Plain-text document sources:
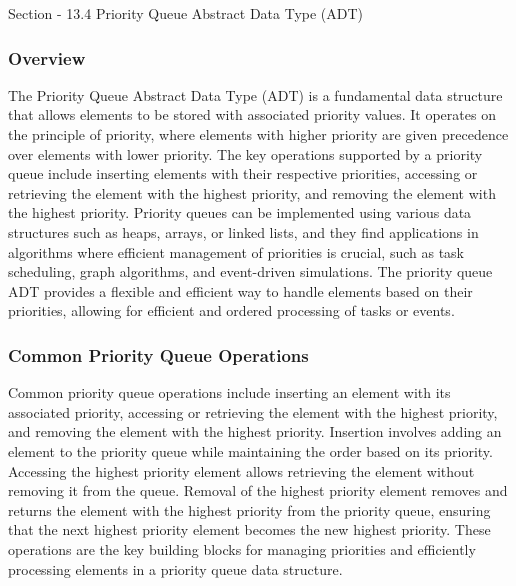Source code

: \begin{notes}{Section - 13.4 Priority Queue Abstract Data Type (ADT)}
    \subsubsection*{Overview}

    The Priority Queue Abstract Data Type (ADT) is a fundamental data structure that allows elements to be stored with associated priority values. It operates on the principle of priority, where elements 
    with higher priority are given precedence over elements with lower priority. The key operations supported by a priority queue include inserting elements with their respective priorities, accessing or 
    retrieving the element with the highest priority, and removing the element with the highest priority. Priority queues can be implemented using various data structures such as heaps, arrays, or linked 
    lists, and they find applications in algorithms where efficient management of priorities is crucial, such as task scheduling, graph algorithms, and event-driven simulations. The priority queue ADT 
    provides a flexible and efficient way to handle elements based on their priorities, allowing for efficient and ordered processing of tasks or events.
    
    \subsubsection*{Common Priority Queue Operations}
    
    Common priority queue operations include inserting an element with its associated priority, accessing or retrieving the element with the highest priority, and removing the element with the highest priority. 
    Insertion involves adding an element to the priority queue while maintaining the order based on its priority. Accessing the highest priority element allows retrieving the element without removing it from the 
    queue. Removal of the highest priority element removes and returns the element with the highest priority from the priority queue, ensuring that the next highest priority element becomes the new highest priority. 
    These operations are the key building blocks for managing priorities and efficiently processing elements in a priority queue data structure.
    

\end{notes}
--
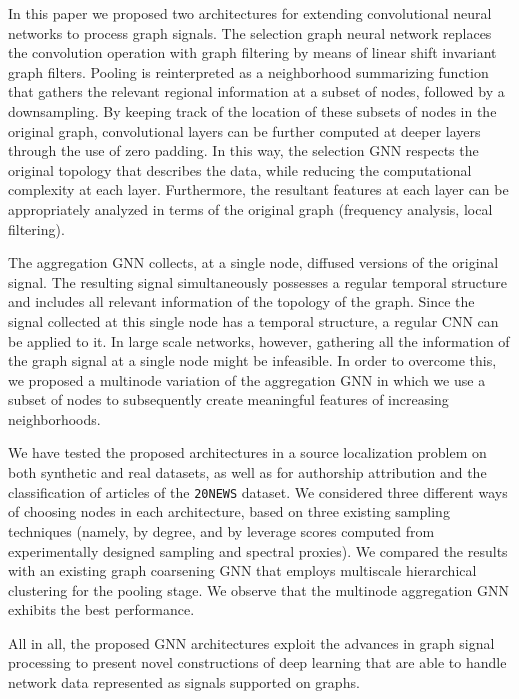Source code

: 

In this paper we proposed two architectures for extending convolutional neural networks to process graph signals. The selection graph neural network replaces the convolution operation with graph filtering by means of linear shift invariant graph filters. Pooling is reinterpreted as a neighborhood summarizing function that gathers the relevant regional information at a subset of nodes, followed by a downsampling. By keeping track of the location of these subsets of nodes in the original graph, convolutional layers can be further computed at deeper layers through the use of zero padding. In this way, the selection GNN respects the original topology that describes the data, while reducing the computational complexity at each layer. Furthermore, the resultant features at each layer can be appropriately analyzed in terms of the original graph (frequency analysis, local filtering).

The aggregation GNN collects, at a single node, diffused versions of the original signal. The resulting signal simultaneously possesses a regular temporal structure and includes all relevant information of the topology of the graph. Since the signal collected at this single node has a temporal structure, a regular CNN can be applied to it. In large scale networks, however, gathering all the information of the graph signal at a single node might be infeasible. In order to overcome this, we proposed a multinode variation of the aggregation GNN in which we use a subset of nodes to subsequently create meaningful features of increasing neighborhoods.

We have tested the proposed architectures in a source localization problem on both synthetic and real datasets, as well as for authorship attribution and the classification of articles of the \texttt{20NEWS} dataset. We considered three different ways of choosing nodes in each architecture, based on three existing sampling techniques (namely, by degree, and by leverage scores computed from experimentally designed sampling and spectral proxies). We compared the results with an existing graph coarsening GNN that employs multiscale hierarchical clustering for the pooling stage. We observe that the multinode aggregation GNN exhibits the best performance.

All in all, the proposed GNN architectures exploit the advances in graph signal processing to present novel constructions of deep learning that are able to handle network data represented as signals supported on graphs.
* * *
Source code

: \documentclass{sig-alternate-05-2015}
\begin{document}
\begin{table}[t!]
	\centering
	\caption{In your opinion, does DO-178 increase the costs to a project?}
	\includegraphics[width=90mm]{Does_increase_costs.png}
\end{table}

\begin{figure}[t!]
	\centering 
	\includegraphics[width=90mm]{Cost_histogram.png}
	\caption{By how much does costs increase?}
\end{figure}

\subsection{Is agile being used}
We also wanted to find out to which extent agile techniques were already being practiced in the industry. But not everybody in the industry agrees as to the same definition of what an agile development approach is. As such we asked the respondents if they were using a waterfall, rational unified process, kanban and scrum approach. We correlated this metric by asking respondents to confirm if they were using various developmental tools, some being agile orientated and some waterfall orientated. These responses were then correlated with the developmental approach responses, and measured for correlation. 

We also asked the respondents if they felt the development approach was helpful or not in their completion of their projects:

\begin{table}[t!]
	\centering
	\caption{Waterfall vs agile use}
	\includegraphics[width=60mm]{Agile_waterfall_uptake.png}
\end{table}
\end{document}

## Task brief
Starting at the line that contains "- 13.4 Priority" and stopping after the line that contains "Common priority queue operations include", write out every line exactly as it appears above, and no other line.

## Response area
: \begin{notes}{Section - 13.4 Priority Queue Abstract Data Type (ADT)}
    \subsubsection*{Overview}

    The Priority Queue Abstract Data Type (ADT) is a fundamental data structure that allows elements to be stored with associated priority values. It operates on the principle of priority, where elements 
    with higher priority are given precedence over elements with lower priority. The key operations supported by a priority queue include inserting elements with their respective priorities, accessing or 
    retrieving the element with the highest priority, and removing the element with the highest priority. Priority queues can be implemented using various data structures such as heaps, arrays, or linked 
    lists, and they find applications in algorithms where efficient management of priorities is crucial, such as task scheduling, graph algorithms, and event-driven simulations. The priority queue ADT 
    provides a flexible and efficient way to handle elements based on their priorities, allowing for efficient and ordered processing of tasks or events.
    
    \subsubsection*{Common Priority Queue Operations}
    
    Common priority queue operations include inserting an element with its associated priority, accessing or retrieving the element with the highest priority, and removing the element with the highest priority. 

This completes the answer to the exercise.